[RELAND2] Change AccumulateGrad to yield `.grad`s that match weights' memory layout (#40358)
Summary:
https://github.com/pytorch/pytorch/pull/40129 fixed the error responsible for the first revert, but exposed another error in the same test.
This PR is intended as the "master copy" for merge, and it runs on full CI.
Two other PRs (restricted to run on a small subset of CI) supporting debugging DDP failures/hangs with multiple devices per process (`test_c10d.py:DistributedDataParallelTest.test_grad_layout_1devicemodule_2replicaperprocess`).
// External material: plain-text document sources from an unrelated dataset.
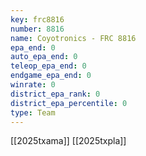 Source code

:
 ```yaml
---
key: frc8816
number: 8816
name: Coyotronics - FRC 8816
epa_end: 0
auto_epa_end: 0
teleop_epa_end: 0
endgame_epa_end: 0
winrate: 0
district_epa_rank: 0
district_epa_percentile: 0
type: Team
---
```

[[2025txama]]
[[2025txpla]]
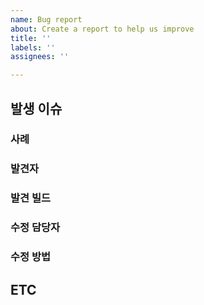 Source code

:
 ```yaml
---
name: Bug report
about: Create a report to help us improve
title: ''
labels: ''
assignees: ''

---
```


## 발생 이슈

### 사례

### 발견자
### 발견 빌드
### 수정 담당자
### 수정 방법

## ETC
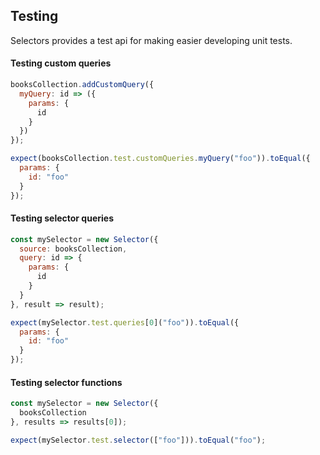 ## Testing

Selectors provides a test api for making easier developing unit tests.

#### Testing custom queries

```js
booksCollection.addCustomQuery({
  myQuery: id => ({
    params: {
      id
    }
  })
});

```

```js
expect(booksCollection.test.customQueries.myQuery("foo")).toEqual({
  params: {
    id: "foo"
  }
});
```

#### Testing selector queries

```js
const mySelector = new Selector({
  source: booksCollection,
  query: id => {
    params: {
      id
    }
  }
}, result => result);
```

```js
expect(mySelector.test.queries[0]("foo")).toEqual({
  params: {
    id: "foo"
  }
});
```

#### Testing selector functions

```js
const mySelector = new Selector({
  booksCollection
}, results => results[0]);
```

```js
expect(mySelector.test.selector(["foo"])).toEqual("foo");
```
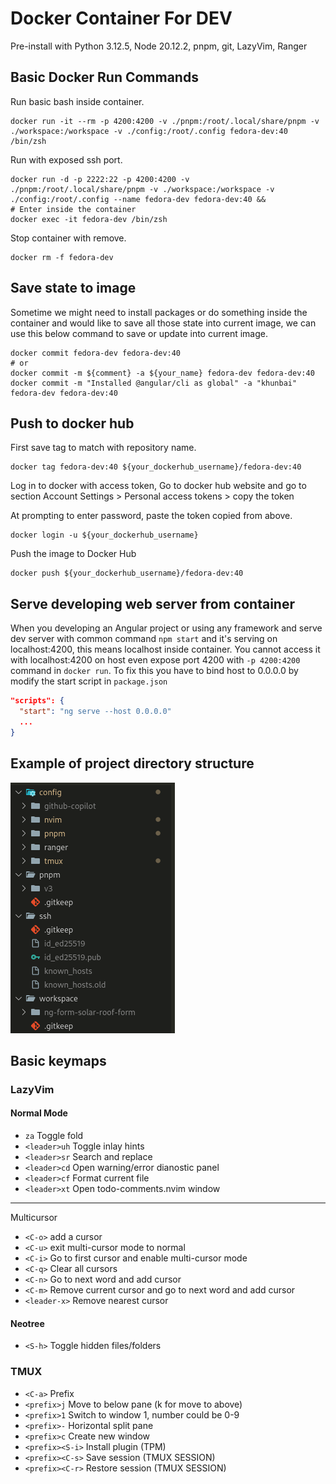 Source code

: # Docker Container For DEV

Pre-install with Python 3.12.5, Node 20.12.2, pnpm, git, LazyVim, Ranger

## Basic Docker Run Commands

Run basic bash inside container.

```shell
docker run -it --rm -p 4200:4200 -v ./pnpm:/root/.local/share/pnpm -v ./workspace:/workspace -v ./config:/root/.config fedora-dev:40 /bin/zsh
```

Run with exposed ssh port.

```shell
docker run -d -p 2222:22 -p 4200:4200 -v ./pnpm:/root/.local/share/pnpm -v ./workspace:/workspace -v ./config:/root/.config --name fedora-dev fedora-dev:40 &&
# Enter inside the container
docker exec -it fedora-dev /bin/zsh
```

Stop container with remove.

```shell
docker rm -f fedora-dev
```

## Save state to image

Sometime we might need to install packages or do something inside the container
and would like to save all those state into current image, we can use this below
command to save or update into current image.

```shell
docker commit fedora-dev fedora-dev:40
# or
docker commit -m ${comment} -a ${your_name} fedora-dev fedora-dev:40
docker commit -m "Installed @angular/cli as global" -a "khunbai" fedora-dev fedora-dev:40
```

## Push to docker hub

First save tag to match with repository name.

```shell
docker tag fedora-dev:40 ${your_dockerhub_username}/fedora-dev:40
```

Log in to docker with access token, Go to docker hub website and go to
section Account Settings > Personal access tokens > copy the token

At prompting to enter password, paste the token copied from above.

```shell
docker login -u ${your_dockerhub_username}
```

Push the image to Docker Hub

```shell
docker push ${your_dockerhub_username}/fedora-dev:40
```

## Serve developing web server from container

When you developing an Angular project or using any framework and serve dev server
with common command `npm start` and it's serving on localhost:4200, this means
localhost inside container. You cannot access it with localhost:4200 on host even
expose port 4200 with `-p 4200:4200` command in `docker run`.
To fix this you have to bind host to 0.0.0.0 by modify the start script in `package.json`

```json
"scripts": {
  "start": "ng serve --host 0.0.0.0"
  ...
}
```

## Example of project directory structure

![alt text](https://github.com/khunbai/docker-image-fedora-dev/blob/main/readme_assets/ex_folder_str.png?raw=true)

## Basic keymaps

### LazyVim

#### Normal Mode

- `za` Toggle fold
- `<leader>uh` Toggle inlay hints
- `<leader>sr` Search and replace
- `<leader>cd` Open warning/error dianostic panel
- `<leader>cf` Format current file
- `<leader>xt` Open todo-comments.nvim window

---

Multicursor

- `<C-o>` add a cursor
- `<C-u>` exit multi-cursor mode to normal
- `<C-i>` Go to first cursor and enable multi-cursor mode
- `<C-q>` Clear all cursors
- `<C-n>` Go to next word and add cursor
- `<C-m>` Remove current cursor and go to next word and add cursor
- `<leader-x>` Remove nearest cursor

#### Neotree

- `<S-h>` Toggle hidden files/folders

### TMUX

- `<C-a>` Prefix
- `<prefix>j` Move to below pane (k for move to above)
- `<prefix>1` Switch to window 1, number could be 0-9
- `<prefix>-` Horizontal split pane
- `<prefix>c` Create new window
- `<prefix><S-i>` Install plugin (TPM)
- `<prefix><C-s>` Save session (TMUX SESSION)
- `<prefix><C-r>` Restore session (TMUX SESSION)
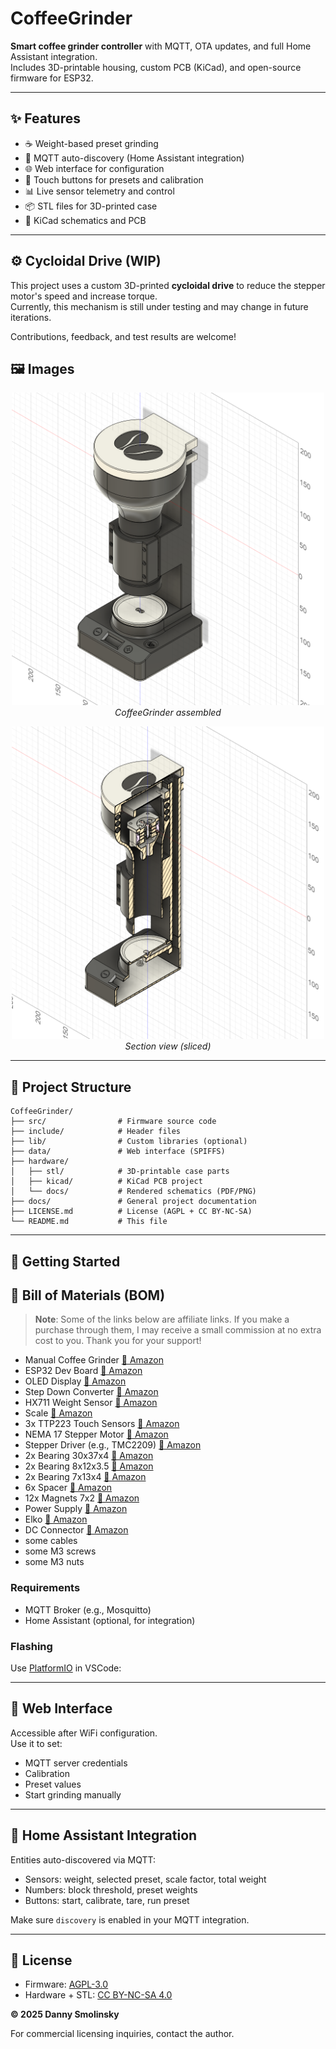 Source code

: 


# CoffeeGrinder

**Smart coffee grinder controller** with MQTT, OTA updates, and full Home Assistant integration.  
Includes 3D-printable housing, custom PCB (KiCad), and open-source firmware for ESP32.

---

## ✨ Features

- ☕️ Weight-based preset grinding
- 📡 MQTT auto-discovery (Home Assistant integration)
- 🌐 Web interface for configuration
- 🔧 Touch buttons for presets and calibration
- 📊 Live sensor telemetry and control
- 📦 STL files for 3D-printed case
- 🔌 KiCad schematics and PCB

---

## ⚙️ Cycloidal Drive (WIP)

This project uses a custom 3D-printed **cycloidal drive** to reduce the stepper motor's speed and increase torque.  
Currently, this mechanism is still under testing and may change in future iterations.

Contributions, feedback, and test results are welcome!

## 🖼️ Images

<p align="center">
  <img src="hardware/images/CoffeeGrinder.png" alt="CoffeeGrinder" width="500"/>
  <br/>
  <em>CoffeeGrinder assembled</em>
</p>

<p align="center">
  <img src="hardware/images/CoffeeGrinder_sliced.png" alt="CoffeeGrinder Sliced" width="500"/>
  <br/>
  <em>Section view (sliced)</em>
</p>

---

## 📁 Project Structure

```text
CoffeeGrinder/
├── src/                # Firmware source code
├── include/            # Header files
├── lib/                # Custom libraries (optional)
├── data/               # Web interface (SPIFFS)
├── hardware/
│   ├── stl/            # 3D-printable case parts
│   ├── kicad/          # KiCad PCB project
│   └── docs/           # Rendered schematics (PDF/PNG)
├── docs/               # General project documentation
├── LICENSE.md          # License (AGPL + CC BY-NC-SA)
└── README.md           # This file
```

---

## 🚀 Getting Started

## 🧾 Bill of Materials (BOM)

> **Note**: Some of the links below are affiliate links. If you make a purchase through them, I may receive a small commission at no extra cost to you. Thank you for your support!

- Manual Coffee Grinder [🛒 Amazon](https://amzn.to/4o6IfON)
- ESP32 Dev Board [🛒 Amazon](https://amzn.to/40CVtJ8)
- OLED Display [🛒 Amazon](https://amzn.to/44N8UZx)
- Step Down Converter [🛒 Amazon](https://amzn.to/4o4rhAz)
- HX711 Weight Sensor [🛒 Amazon](https://amzn.to/4lEH1bS)
- Scale [🛒 Amazon](https://amzn.to/3Uswbtt)
- 3x TTP223 Touch Sensors [🛒 Amazon](https://amzn.to/4133kje)
- NEMA 17 Stepper Motor [🛒 Amazon](https://amzn.to/4lTh3BO)
- Stepper Driver (e.g., TMC2209) [🛒 Amazon](https://amzn.to/45koFHp)
- 2x Bearing 30x37x4 [🛒 Amazon](https://amzn.to/46XXUtu)
- 2x Bearing 8x12x3.5 [🛒 Amazon](https://amzn.to/3UtORsR)
- 2x Bearing 7x13x4 [🛒 Amazon](https://amzn.to/470tUxc)
- 6x Spacer [🛒 Amazon](https://amzn.to/4lLxm3v)
- 12x Magnets 7x2 [🛒 Amazon](https://amzn.to/4f6ZivV)
- Power Supply [🛒 Amazon](https://amzn.to/4o3DJ3y)
- Elko [🛒 Amazon](https://amzn.to/3Uhur6B)
- DC Connector [🛒 Amazon](https://amzn.to/4f7ja2e)
- some cables
- some M3 screws
- some M3 nuts

### Requirements

- MQTT Broker (e.g., Mosquitto)
- Home Assistant (optional, for integration)

### Flashing

Use [PlatformIO](https://platformio.org/) in VSCode:

---

## 🔧 Web Interface

Accessible after WiFi configuration.  
Use it to set:

- MQTT server credentials
- Calibration
- Preset values
- Start grinding manually

---

## 🧠 Home Assistant Integration

Entities auto-discovered via MQTT:

- Sensors: weight, selected preset, scale factor, total weight
- Numbers: block threshold, preset weights
- Buttons: start, calibrate, tare, run preset

Make sure `discovery` is enabled in your MQTT integration.

---

## 🔐 License

- Firmware: [AGPL-3.0](https://www.gnu.org/licenses/agpl-3.0.html)
- Hardware + STL: [CC BY-NC-SA 4.0](https://creativecommons.org/licenses/by-nc-sa/4.0/)

**© 2025 Danny Smolinsky**

For commercial licensing inquiries, contact the author. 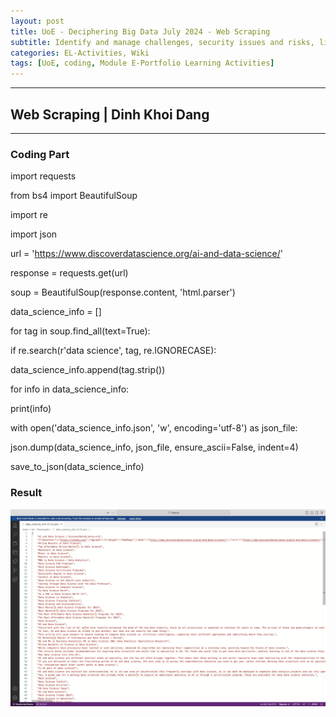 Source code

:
 ```yaml
---
layout: post
title: UoE - Deciphering Big Data July 2024 - Web Scraping
subtitle: Identify and manage challenges, security issues and risks, limitations, and opportunities in data wrangling. Critically analyse data wrangling problems and determine appropriate methodologies, tools, and techniques (involving preparing, cleaning, exploring, creating, optimising and evaluating big data) to solve them. Systematically develop and implement the skills required to be effective member of a development team in a virtual professional environment, adopting real life perspectives on team roles and organisation.
categories: EL-Activities, Wiki
tags: [UoE, coding, Module E-Portfolio Learning Activities]
---
```

---
## Web Scraping | Dinh Khoi Dang
---
### Coding Part

import requests

from bs4 import BeautifulSoup

import re

import json

url = 'https://www.discoverdatascience.org/ai-and-data-science/'

response = requests.get(url)

soup = BeautifulSoup(response.content, 'html.parser')

data_science_info = []

for tag in soup.find_all(text=True):

if re.search(r'data science', tag, re.IGNORECASE):

data_science_info.append(tag.strip())

for info in data_science_info:

print(info)

with open('data_science_info.json', 'w', encoding='utf-8') as json_file:

json.dump(data_science_info, json_file, ensure_ascii=False, indent=4)

save_to_json(data_science_info)

### Result

![image](/assets/images/banners/wiki3.jpg)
- https://github.com/pytorch/pytorch/pull/40290 tries the test with purely rowmajor contiguous params on an untouched master. In other words https://github.com/pytorch/pytorch/pull/40290 contains none of this PR's diffs aside from the test itself.
- https://github.com/pytorch/pytorch/pull/40178, for comparison, tries the test with this PR's diffs.
Both fail the same way, indicating failure is unrelated to this PR's other diffs.
Pull Request resolved: https://github.com/pytorch/pytorch/pull/40358
Differential Revision: D22165785
Pulled By: albanD
fbshipit-source-id: ac7cdd79af5c080ab74341671392dca8e717554e